Task statement:
For the listing below, return the line containing "Muitos usuários optam", the line containing "estação de trabalho.", and all lines in between, exactly as written and nothing else.

Exercise data:
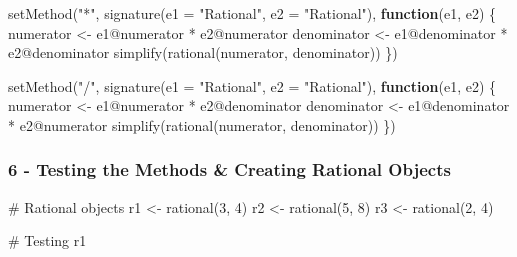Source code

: \documentclass[
  12pt,
]{article}
\newenvironment{Shaded}{\begin{snugshade}}{\end{snugshade}}
\newcommand{\AttributeTok}[1]{\textcolor[rgb]{0.40,0.45,0.13}{#1}}
\newcommand{\CommentTok}[1]{\textcolor[rgb]{0.37,0.37,0.37}{#1}}
\newcommand{\ControlFlowTok}[1]{\textcolor[rgb]{0.00,0.23,0.31}{\textbf{#1}}}
\newcommand{\DecValTok}[1]{\textcolor[rgb]{0.68,0.00,0.00}{#1}}
\newcommand{\FunctionTok}[1]{\textcolor[rgb]{0.28,0.35,0.67}{#1}}
\newcommand{\NormalTok}[1]{\textcolor[rgb]{0.00,0.23,0.31}{#1}}
\newcommand{\OtherTok}[1]{\textcolor[rgb]{0.00,0.23,0.31}{#1}}
\newcommand{\SpecialCharTok}[1]{\textcolor[rgb]{0.37,0.37,0.37}{#1}}
\newcommand{\StringTok}[1]{\textcolor[rgb]{0.13,0.47,0.30}{#1}}
\begin{document}
\begin{Shaded}
\begin{Highlighting}[]
\FunctionTok{setMethod}\NormalTok{(}\StringTok{"*"}\NormalTok{, }\FunctionTok{signature}\NormalTok{(}\AttributeTok{e1 =} \StringTok{"Rational"}\NormalTok{, }\AttributeTok{e2 =} \StringTok{"Rational"}\NormalTok{), }\ControlFlowTok{function}\NormalTok{(e1, e2) \{}
\NormalTok{  numerator }\OtherTok{\textless{}{-}}\NormalTok{ e1}\SpecialCharTok{@}\NormalTok{numerator }\SpecialCharTok{*}\NormalTok{ e2}\SpecialCharTok{@}\NormalTok{numerator}
\NormalTok{  denominator }\OtherTok{\textless{}{-}}\NormalTok{ e1}\SpecialCharTok{@}\NormalTok{denominator }\SpecialCharTok{*}\NormalTok{ e2}\SpecialCharTok{@}\NormalTok{denominator}
  \FunctionTok{simplify}\NormalTok{(}\FunctionTok{rational}\NormalTok{(numerator, denominator))}
\NormalTok{\})}

\FunctionTok{setMethod}\NormalTok{(}\StringTok{"/"}\NormalTok{, }\FunctionTok{signature}\NormalTok{(}\AttributeTok{e1 =} \StringTok{"Rational"}\NormalTok{, }\AttributeTok{e2 =} \StringTok{"Rational"}\NormalTok{), }\ControlFlowTok{function}\NormalTok{(e1, e2) \{}
\NormalTok{  numerator }\OtherTok{\textless{}{-}}\NormalTok{ e1}\SpecialCharTok{@}\NormalTok{numerator }\SpecialCharTok{*}\NormalTok{ e2}\SpecialCharTok{@}\NormalTok{denominator}
\NormalTok{  denominator }\OtherTok{\textless{}{-}}\NormalTok{ e1}\SpecialCharTok{@}\NormalTok{denominator }\SpecialCharTok{*}\NormalTok{ e2}\SpecialCharTok{@}\NormalTok{numerator}
  \FunctionTok{simplify}\NormalTok{(}\FunctionTok{rational}\NormalTok{(numerator, denominator))}
\NormalTok{\})}
\end{Highlighting}
\end{Shaded}

\subsubsection{6 - Testing the Methods \& Creating Rational
Objects}\label{testing-the-methods-creating-rational-objects}

\begin{Shaded}
\begin{Highlighting}[]
\CommentTok{\# Rational objects}
\NormalTok{r1 }\OtherTok{\textless{}{-}} \FunctionTok{rational}\NormalTok{(}\DecValTok{3}\NormalTok{, }\DecValTok{4}\NormalTok{)}
\NormalTok{r2 }\OtherTok{\textless{}{-}} \FunctionTok{rational}\NormalTok{(}\DecValTok{5}\NormalTok{, }\DecValTok{8}\NormalTok{)}
\NormalTok{r3 }\OtherTok{\textless{}{-}} \FunctionTok{rational}\NormalTok{(}\DecValTok{2}\NormalTok{, }\DecValTok{4}\NormalTok{)}

\CommentTok{\# Testing}
\NormalTok{r1}
\end{Highlighting}
\end{Shaded}
\end{document}
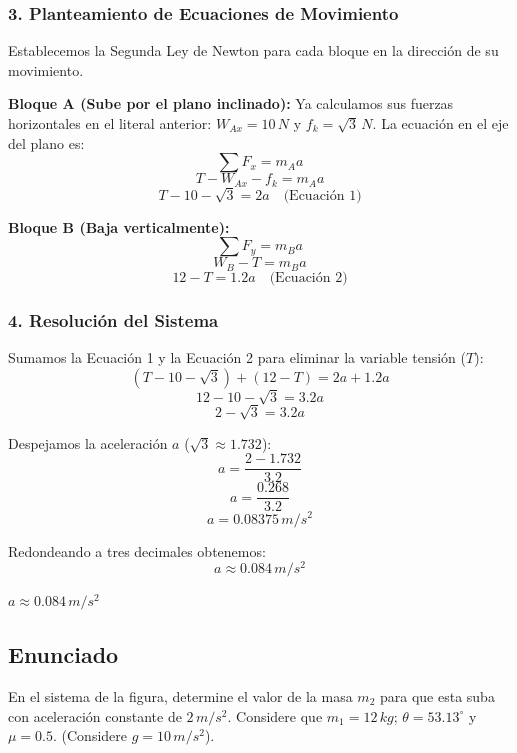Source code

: \documentclass[12pt, a4paper]{article}
\begin{document}
\subsubsection*{3. Planteamiento de Ecuaciones de Movimiento}
Establecemos la Segunda Ley de Newton para cada bloque en la dirección de su movimiento.

\textbf{Bloque A (Sube por el plano inclinado):}
Ya calculamos sus fuerzas horizontales en el literal anterior:
$W_{Ax} = 10\,\si{N}$ y $f_k = \sqrt{3}\,\si{N}$.
La ecuación en el eje del plano es:
$$ \sum F_x = m_A a $$
$$ T - W_{Ax} - f_k = m_A a $$
$$ T - 10 - \sqrt{3} = 2a \quad \text{(Ecuación 1)} $$

\textbf{Bloque B (Baja verticalmente):}
$$ \sum F_y = m_B a $$
$$ W_B - T = m_B a $$
$$ 12 - T = 1.2a \quad \text{(Ecuación 2)} $$

\subsubsection*{4. Resolución del Sistema}
Sumamos la Ecuación 1 y la Ecuación 2 para eliminar la variable tensión ($T$):
$$ (T - 10 - \sqrt{3}) + (12 - T) = 2a + 1.2a $$
$$ 12 - 10 - \sqrt{3} = 3.2a $$
$$ 2 - \sqrt{3} = 3.2a $$

Despejamos la aceleración $a$ ($\sqrt{3} \approx 1.732$):
$$ a = \frac{2 - 1.732}{3.2} $$
$$ a = \frac{0.268}{3.2} $$
$$ a = 0.08375\,\si{m/s^2} $$

Redondeando a tres decimales obtenemos:
$$ a \approx 0.084\,\si{m/s^2} $$

\begin{tcolorbox}[colback=green!5!white, colframe=green!50!black, title=Respuesta Final]
\centering \Large $a \approx 0.084\,\si{m/s^2}$
\end{tcolorbox}

\newpage

\subsection*{Enunciado}
En el sistema de la figura, determine el valor de la masa $m_2$ para que esta suba con aceleración constante de $2\,\si{m/s^2}$. Considere que $m_1 = 12\,\si{kg}$; $\theta = 53.13^\circ$ y $\mu = 0.5$. (Considere $g = 10\,\si{m/s^2}$).
\end{document}
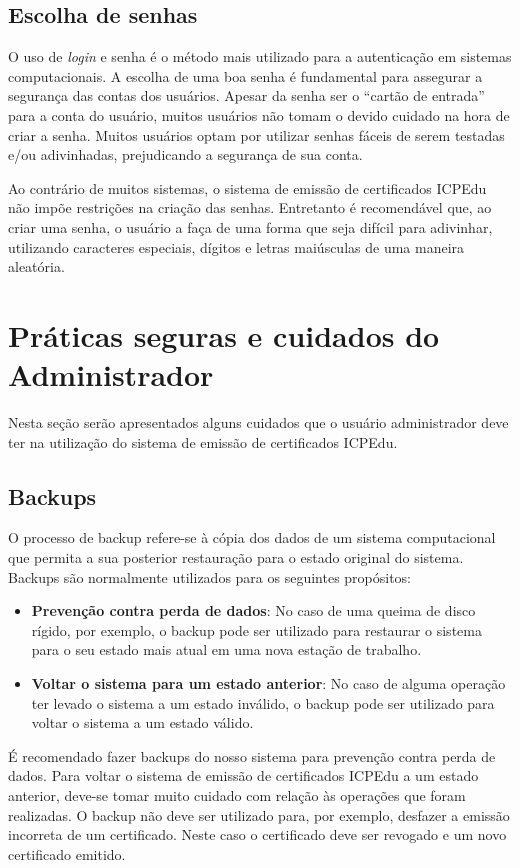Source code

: \subsection{Escolha de senhas}

O uso de \textit{login} e senha é o método mais utilizado para a autenticação em sistemas computacionais. A escolha de uma boa senha é fundamental para assegurar a segurança das contas dos usuários.
Apesar da senha ser o ``cartão de entrada'' para a conta do usuário, muitos usuários não tomam o devido cuidado na hora de criar a senha.
Muitos usuários optam por utilizar senhas fáceis de serem testadas e/ou adivinhadas, prejudicando a segurança de sua conta.

Ao contrário de muitos sistemas, o sistema de emissão de certificados ICPEdu não impõe restrições na criação das senhas. Entretanto é recomendável que, ao criar uma senha, o usuário a faça  de uma forma que seja difícil para adivinhar, utilizando caracteres especiais, dígitos e letras maiúsculas de uma maneira aleatória.

\section{Práticas seguras e cuidados do Administrador}

Nesta seção serão apresentados alguns cuidados que o usuário administrador deve ter na utilização do sistema de emissão de certificados ICPEdu.


\subsection{Backups}

O processo de backup refere-se à cópia dos dados de um sistema computacional que permita a sua posterior restauração para o estado original do sistema. Backups são normalmente utilizados para os seguintes propósitos:

\begin{itemize}
 \item \textbf{Prevenção contra perda de dados}: No caso de uma queima de disco rígido, por exemplo, o backup pode ser utilizado para restaurar o sistema para o seu estado mais atual em uma nova estação de trabalho. 
 \item \textbf{Voltar o sistema para um estado anterior}: No caso de alguma operação ter levado o sistema a um estado inválido, o backup pode ser utilizado para voltar o sistema a um estado válido.
\end{itemize}

É recomendado fazer backups do nosso sistema para prevenção contra perda de dados. Para voltar o sistema de emissão de certificados ICPEdu a um estado anterior, deve-se tomar muito cuidado com relação às operações que foram realizadas.
O backup não deve ser utilizado para, por exemplo, desfazer a emissão incorreta de um certificado. Neste caso o certificado deve ser revogado e um novo certificado emitido.

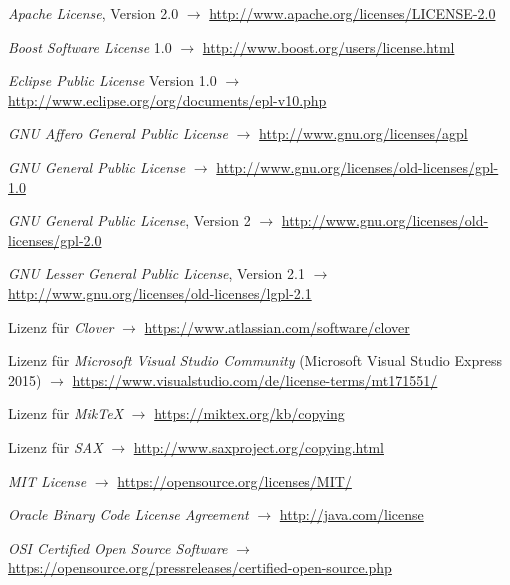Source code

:\documentclass[english,ngerman,parskip=half,headsepline,footsepline]{scrreprt}
\begin{document}
   	\begin{flushleft}
		\begin{thebibliography}{12}
			\thispagestyle{scrheadings}			
        	
			\emph{Apache License}, Version 2.0 $\rightarrow$ \url{http://www.apache.org/licenses/LICENSE-2.0}
			
			\emph{Boost Software License} 1.0 $\rightarrow$ \url{http://www.boost.org/users/license.html}
			
			\emph{Eclipse Public License} Version 1.0 $\rightarrow$ \url{http://www.eclipse.org/org/documents/epl-v10.php}
			
			\emph{GNU Affero General Public License} $\rightarrow$ \url{http://www.gnu.org/licenses/agpl}
			
			\emph{GNU General Public License} $\rightarrow$ \url{http://www.gnu.org/licenses/old-licenses/gpl-1.0}
			
			\emph{GNU General Public License}, Version 2 $\rightarrow$ \url{http://www.gnu.org/licenses/old-licenses/gpl-2.0}
			
			\emph{GNU Lesser General Public License}, Version 2.1 $\rightarrow$ \url{http://www.gnu.org/licenses/old-licenses/lgpl-2.1}
			
			Lizenz für \emph{Clover} $\rightarrow$ \url{https://www.atlassian.com/software/clover}
			
			Lizenz für \emph{Microsoft Visual Studio Community} (Microsoft Visual Studio Express 2015) $\rightarrow$ \url{https://www.visualstudio.com/de/license-terms/mt171551/}
			
			Lizenz für \emph{MikTeX} $\rightarrow$ \url{https://miktex.org/kb/copying}
				
			Lizenz für \emph{SAX} $\rightarrow$ \url{http://www.saxproject.org/copying.html}
			
			\emph{MIT License} $\rightarrow$ \url{https://opensource.org/licenses/MIT/}
			
			\emph{Oracle Binary Code License Agreement} $\rightarrow$ \url{http://java.com/license}
		
			\emph{OSI Certified Open Source Software} $\rightarrow$ \url{https://opensource.org/pressreleases/certified-open-source.php}
			

\end{thebibliography}
\end{flushleft}
\end{document}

Response to the task:
Muitos usuários optam por utilizar senhas fáceis de serem testadas e/ou adivinhadas, prejudicando a segurança de sua conta.

Ao contrário de muitos sistemas, o sistema de emissão de certificados ICPEdu não impõe restrições na criação das senhas. Entretanto é recomendável que, ao criar uma senha, o usuário a faça  de uma forma que seja difícil para adivinhar, utilizando caracteres especiais, dígitos e letras maiúsculas de uma maneira aleatória.

\section{Práticas seguras e cuidados do Administrador}

Nesta seção serão apresentados alguns cuidados que o usuário administrador deve ter na utilização do sistema de emissão de certificados ICPEdu.


\subsection{Backups}

O processo de backup refere-se à cópia dos dados de um sistema computacional que permita a sua posterior restauração para o estado original do sistema. Backups são normalmente utilizados para os seguintes propósitos:

\begin{itemize}
 \item \textbf{Prevenção contra perda de dados}: No caso de uma queima de disco rígido, por exemplo, o backup pode ser utilizado para restaurar o sistema para o seu estado mais atual em uma nova estação de trabalho. 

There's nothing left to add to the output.